Tantôt taquine (« Siri, chante du Céline Dion »), tantôt provocatrice (« Dis-moi ce que tu aimes ! ») à l’égard de l’application, Laurence Dauphinais crie et chuchote, ordonne et supplie au fil des réponses qui donnent à voir l’humour dont a été pourvue Siri, notamment dans un mémorable épisode de beat-box – on imagine alors tout le travail préliminaire qui a été nécessaire pour mettre au point une telle conversation. Mais la pièce, c’est là l’intelligence de Maxime Carbonneau, ne s’arrête pas à cet artifice scénique et multiplie habilement les ruptures de rythme. Régulièrement, l’interprète en chair et en os retrouve l’avant du plateau pour des apartés sur sa vie personnelle.
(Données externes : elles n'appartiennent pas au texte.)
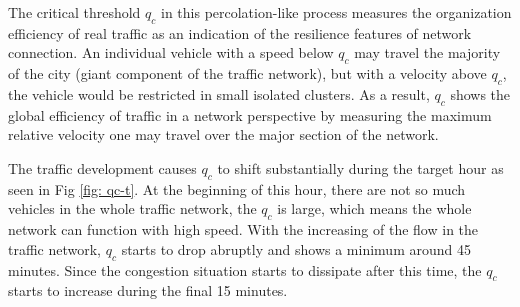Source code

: The critical threshold $q_c$ in this percolation-like process measures the organization efficiency of real traffic as an indication of the resilience features of network connection. An individual vehicle with a speed below $q_c$ may travel the majority of the city (giant component of the traffic network), but with a velocity above $q_c$, the vehicle would be restricted in small isolated clusters. As a result, $q_c$ shows the global efficiency of traffic in a network perspective by measuring the maximum relative velocity one may travel over the major section of the network.

The traffic development causes $q_c$ to shift substantially during the target hour as seen in Fig \ref{fig: qc-t}. At the beginning of this hour, there are not so much vehicles in the whole traffic network, the $q_c$ is large, which means the whole network can function with high speed. With the increasing of the flow in the traffic network, $q_c$ starts to drop abruptly and shows a minimum around 45 minutes. Since the congestion situation starts to dissipate after this time, the $q_c$ starts to increase during the final 15 minutes.

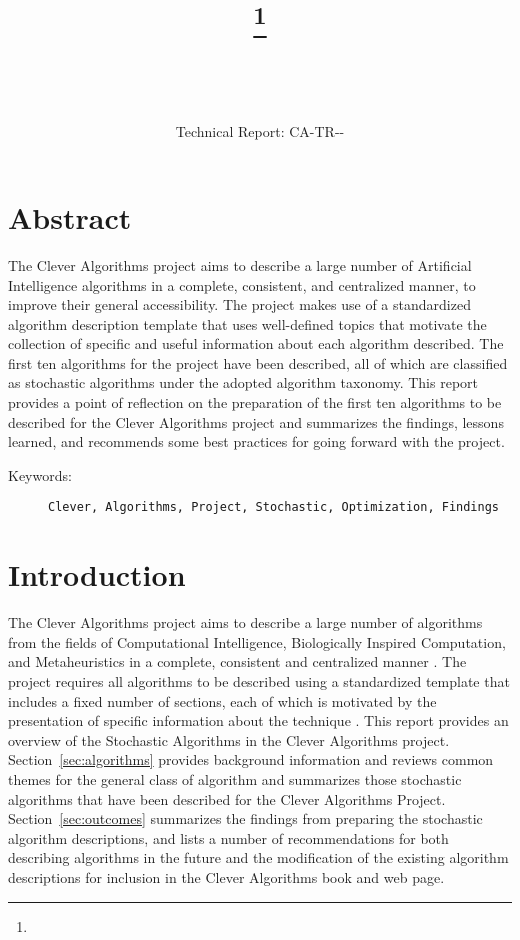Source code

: \documentclass[a4paper, 11pt]{article}
\title{{\myreporttitle}\footnote{\myreportlicense}}
\author{\myreportauthor\\{\myreportemail}\\\small\myreportproject}
\date{\myreportfulldate\\{\small{Technical Report: CA-TR-{\myreportdate}-\myreportversion}}}
\begin{document}
\maketitle

\section*{Abstract} 
The Clever Algorithms project aims to describe a large number of Artificial Intelligence algorithms in a complete, consistent, and centralized manner, to improve their general accessibility. 
The project makes use of a standardized algorithm description template that uses well-defined topics that motivate the collection of specific and useful information about each algorithm described.
The first ten algorithms for the project have been described, all of which are classified as stochastic algorithms under the adopted algorithm taxonomy.
This report provides a point of reflection on the preparation of the first ten algorithms to be described for the Clever Algorithms project and summarizes the findings, lessons learned, and recommends some best practices for going forward with the project.

\begin{description}
	\item[Keywords:] {\small\texttt{Clever, Algorithms, Project, Stochastic, Optimization, Findings}}
\end{description} 

\section{Introduction}
\label{sec:introduction}
The Clever Algorithms project aims to describe a large number of algorithms from the fields of Computational Intelligence, Biologically Inspired Computation, and Metaheuristics in a complete, consistent and centralized manner \cite{Brownlee2010}.
The project requires all algorithms to be described using a standardized template that includes a fixed number of sections, each of which is motivated by the presentation of specific information about the technique \cite{Brownlee2010a}.
This report provides an overview of the Stochastic Algorithms in the Clever Algorithms project. 
Section~\ref{sec:algorithms} provides background information and reviews common themes for the general class of algorithm and summarizes those stochastic algorithms that have been described for the Clever Algorithms Project.
Section~\ref{sec:outcomes} summarizes the findings from preparing the stochastic algorithm descriptions, and lists a number of recommendations for both describing algorithms in the future and the modification of the existing algorithm descriptions for inclusion in the Clever Algorithms book and web page.
\end{document}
C’est dans ces instants où elle évoque ses souvenirs d’enfance, où elle raconte la quête de ses origines que Laurence Dauphinais, également co-auteure de la pièce, est la plus touchante. Dans ces instants aussi que les jeux de lumière de Julie Basse, projetés sur un second écran en arrière de la scène et s’accordant comme les battements d’un cœur à la musique d’Olivier Girouard, donnent une ampleur supplémentaire à Siri.
Au grès des expérimentations visuelles (lorsque la comédienne tourne l’iPhone façon selfie, son beau visage, coupé par une ombre et montré en gros plan sur l’écran, devient presque effrayant) et des questions toujours plus poussées, la conversation se fait plus dramatique. Car Laurence Dauphinais aura beau tenter de créer un lien avec Siri, en lui demandant comme à une amie de se « souvenir » de certains épisodes de son existence, l’échec de l’échange saute aux yeux lorsque la machine, évidemment dépourvue d’émotions, se borne à lister les différents « rappels » qu’elle a enregistrés. Exploitant toutes les potentialités artistiques d’une technologie intégrée à notre vie quotidienne, tout en pointant, au passage, l’ensemble des informations collectées sur les utilisateurs, Siri est un joli moment de théâtre qui nous laisse avec nos réflexions sur la définition de l’humanité.